- Opening Delimiter -

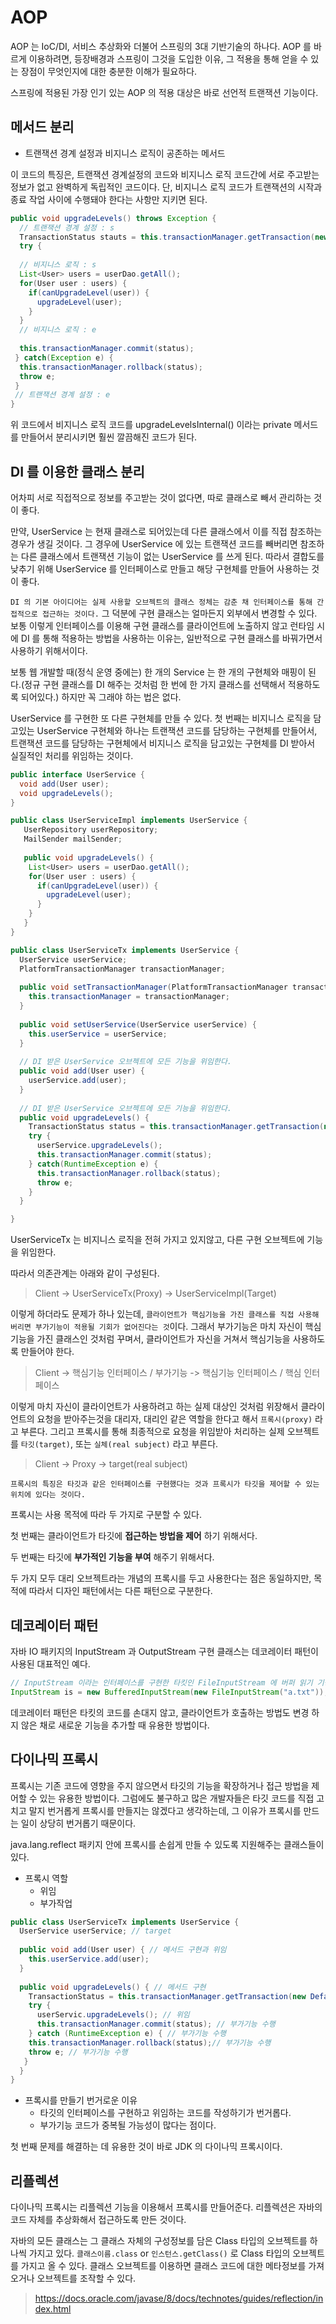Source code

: # AOP

AOP 는 IoC/DI, 서비스 추상화와 더불어 스프링의 3대 기반기술의 하나다. AOP 를 바르게 이용하려면, 등장배경과 스프링이 그것을 도입한 이유, 그 적용을 통해 얻을 수 있는 장점이 무엇인지에 대한 충분한
이해가 필요하다.

스프링에 적용된 가장 인기 있는 AOP 의 적용 대상은 바로 선언적 트랜잭션 기능이다. 

## 메서드 분리

- 트랜잭션 경계 설정과 비지니스 로직이 공존하는 메서드

이 코드의 특징은, 트랜잭션 경계설정의 코드와 비지니스 로직 코드간에 서로 주고받는 정보가 없고 완벽하게 독립적인 코드이다. 단, 비지니스 로직 코드가 트랜잭션의 시작과 종료 작업 사이에 수행돼야 한다는
사항만 지키면 된다.

```java
public void upgradeLevels() throws Exception {
  // 트랜잭션 경계 설정 : s
  TransactionStatus stauts = this.transactionManager.getTransaction(new DefaultTransactionDefinition());
  try {
  
  // 비지니스 로직 : s
  List<User> users = userDao.getAll();
  for(User user : users) {
    if(canUpgradeLevel(user)) {
      upgradeLevel(user);
    }
  }
  // 비지니스 로직 : e
  
  this.transactionManager.commit(status);
 } catch(Exception e) {
  this.transactionManager.rollback(status);
  throw e;
 }
 // 트랜잭션 경계 설정 : e
}
```

위 코드에서 비지니스 로직 코드를 upgradeLevelsInternal() 이라는 private 메서드를 만들어서 분리시키면 훨씬 깔끔해진 코드가 된다.

## DI 를 이용한 클래스 분리

어차피 서로 직접적으로 정보를 주고받는 것이 없다면, 따로 클래스로 빼서 관리하는 것이 좋다.

만약, UserService 는 현재 클래스로 되어있는데 다른 클래스에서 이를 직접 참조하는 경우가 생길 것이다. 그 경우에 UserService 에 있는 트랜잭션 코드를 빼버리면 참조하는 다른 클래스에서
트랜잭션 기능이 없는 UserService 를 쓰게 된다. 따라서 결합도를 낮추기 위해 UserService 를 인터페이스로 만들고 해당 구현체를 만들어 사용하는 것이 좋다.

`DI 의 기본 아이디어는 실제 사용할 오브젝트의 클래스 정체는 감춘 채 인터페이스를 통해 간접적으로 접근하는 것이다.` 그 덕분에 구현 클래스는 얼마든지 외부에서 변경할 수 있다.
보통 이렇게 인터페이스를 이용해 구현 클래스를 클라이언트에 노출하지 않고 런타임 시에 DI 를 통해 적용하는 방법을 사용하는 이유는, 일반적으로 구현 클래스를 바꿔가면서 사용하기 위해서이다.

보통 웹 개발할 때(정식 운영 중에는) 한 개의 Service 는 한 개의 구현체와 매핑이 된다.(정규 구현 클래스를 DI 해주는 것처럼 한 번에 한 가지 클래스를 선택해서 적용하도록 되어있다.)
하지만 꼭 그래야 하는 법은 없다.

UserService 를 구현한 또 다른 구현체를 만들 수 있다. 첫 번째는 비지니스 로직을 담고있는 UserService 구현체와 하나는 트랜잭션 코드를 담당하는 구현체를 만들어서, 트랜잭션 코드를 담당하는
구현체에서 비지니스 로직을 담고있는 구현체를 DI 받아서 실질적인 처리를 위임하는 것이다.

```java
public interface UserService {
  void add(User user);
  void upgradeLevels();
}
```

```java
public class UserServiceImpl implements UserService {
   UserRepository userRepository;
   MailSender mailSender;
   
   public void upgradeLevels() {
    List<User> users = userDao.getAll();
    for(User user : users) {
      if(canUpgradeLevel(user)) {
        upgradeLevel(user);
      }
    }
   }
}
```

```java
public class UserServiceTx implements UserService {
  UserService userService;
  PlatformTransactionManager transactionManager;
  
  public void setTransactionManager(PlatformTransactionManager transactionManager) {
    this.transactionManager = transactionManager;
  }
  
  public void setUserService(UserService userService) {
    this.userService = userService;
  }
  
  // DI 받은 UserService 오브젝트에 모든 기능을 위임한다.
  public void add(User user) {
    userService.add(user);
  }
  
  // DI 받은 UserService 오브젝트에 모든 기능을 위임한다.
  public void upgradeLevels() {
    TransactionStatus status = this.transactionManager.getTransaction(new DefaultTransactionDefinition());
    try {
      userService.upgradeLevels();
      this.transactionManager.commit(status);
    } catch(RuntimeException e) {
      this.transactionManager.rollback(status);
      throw e;
    }
  } 

}
```

UserServiceTx 는 비지니스 로직을 전혀 가지고 있지않고, 다른 구현 오브젝트에 기능을 위임한다.

따라서 의존관계는 아래와 같이 구성된다.

> Client -> UserServiceTx(Proxy) -> UserServiceImpl(Target)

이렇게 하더라도 문제가 하나 있는데, `클라이언트가 핵심기능을 가진 클래스를 직접 사용해버리면 부가기능이 적용될 기회가 없어진다는 것`이다. 그래서 부가기능은 마치 자신이 핵심 기능을 가진
클래스인 것처럼 꾸며서, 클라이언트가 자신을 거쳐서 핵심기능을 사용하도록 만들어야 한다.

> Client -> 핵심기능 인터페이스 / 부가기능 -> 핵심기능 인터페이스 / 핵심 인터페이스

이렇게 마치 자신이 클라이언트가 사용하려고 하는 실제 대상인 것처럼 위장해서 클라이언트의 요청을 받아주는것을 대리자, 대리인 같은 역할을 한다고 해서 `프록시(proxy)` 라고 부른다.
그리고 프록시를 통해 최종적으로 요청을 위임받아 처리하는 실제 오브젝트를 `타깃(target)`, 또는 `실체(real subject)` 라고 부른다.

> Client -> Proxy -> target(real subject)

`프록시의 특징은 타깃과 같은 인터페이스를 구현했다는 것과 프록시가 타깃을 제어할 수 있는 위치에 있다는 것이다.`

프록시는 사용 목적에 따라 두 가지로 구분할 수 있다. 

첫 번째는 클라이언트가 타깃에 __접근하는 방법을 제어__ 하기 위해서다. 

두 번째는 타깃에 __부가적인 기능을 부여__ 해주기 위해서다.

두 가지 모두 대리 오브젝트라는 개념의 프록시를 두고 사용한다는 점은 동일하지만, 목적에 따라서 디자인 패턴에서는 다른 패턴으로 구분한다.

## 데코레이터 패턴

자바 IO 패키지의 InputStream 과 OutputStream 구현 클래스는 데코레이터 패턴이 사용된 대표적인 예다. 

```java
// InputStream 이라는 인터페이스를 구현한 타킷인 FileInputStream 에 버퍼 읽기 기능을 제공해 주는 BufferedInputStream 이라는 데코레이터를 적용한 예다.
InputStream is = new BufferedInputStream(new FileInputStream("a.txt"));
```

데코레이터 패턴은 타킷의 코드를 손대지 않고, 클라이언트가 호출하는 방법도 변경 하지 않은 채로 새로운 기능을 추가할 때 유용한 방법이다.

## 다이나믹 프록시

프록시는 기존 코드에 영향을 주지 않으면서 타깃의 기능을 확장하거나 접근 방법을 제어할 수 있는 유용한 방법이다. 그럼에도 불구하고 많은 개발자들은 타깃 코드를 직접 고치고 말지 
번거롭게 프록시를 만들지는 않겠다고 생각하는데, 그 이유가 프록시를 만드는 일이 상당히 번거롭기 때문이다.

java.lang.reflect 패키지 안에 프록시를 손쉽게 만들 수 있도록 지원해주는 클래스들이 있다.

- 프록시 역할
  - 위임
  - 부가작업
  
```java
public class UserServiceTx implements UserService {
  UserService userService; // target 
  
  public void add(User user) { // 메서드 구현과 위임
    this.userService.add(user);
  }
  
  public void upgradeLevels() { // 메서드 구현
    TransactionStatus = this.transactionManager.getTransaction(new DefaultTransactionDefinition()); // 부가기능 수행
    try {
      userServic.upgradeLevels(); // 위임
      this.transactionManager.commit(status); // 부가기능 수행
    } catch (RuntimeException e) { // 부가기능 수행
    this.transactionManager.rollback(status);// 부가기능 수행
    throw e; // 부가기능 수행
   }
  }
}
```

- 프록시를 만들기 번거로운 이유
  - 타깃의 인터페이스를 구현하고 위임하는 코드를 작성하기가 번거롭다.
  - 부가기능 코드가 중복될 가능성이 많다는 점이다.
  
첫 번째 문제를 해결하는 데 유용한 것이 바로 JDK 의 다이나믹 프록시이다.

## 리플렉션

다이나믹 프록시는 리플렉션 기능을 이용해서 프록시를 만들어준다. 리플렉션은 자바의 코드 자체를 추상화해서 접근하도록 만든 것이다.

자바의 모든 클래스는 그 클래스 자체의 구성정보를 담은 Class 타입의 오브젝트를 하나씩 가지고 있다. `클래스이름.class` or `인스턴스.getClass()` 로 Class 타입의 오브젝트를 가지고 올 수 있다.
클래스 오브젝트를 이용하면 클래스 코드에 대한 메타정보를 가져오거나 오브젝트를 조작할 수 있다.

> https://docs.oracle.com/javase/8/docs/technotes/guides/reflection/index.html
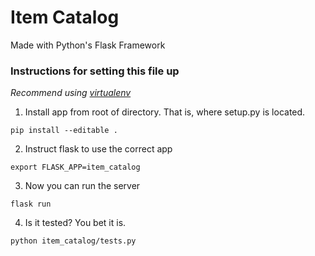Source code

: # Item Catalog
Made with Python's Flask Framework
### Instructions for setting this file up

*Recommend using [virtualenv](https://virtualenv.pypa.io)*

1. Install app from root of directory. That is, where setup.py is located.
```
pip install --editable .
```
2. Instruct flask to use the correct app
```
export FLASK_APP=item_catalog
```
3. Now you can run the server
```
flask run
```
4. Is it tested? You bet it is.
```
python item_catalog/tests.py
```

- Closing Delimiter -

--- Instructions to follow ---
Number of lines above that include "PlatformTransactionManager": state it and nothing else.

--- Written answer ---
2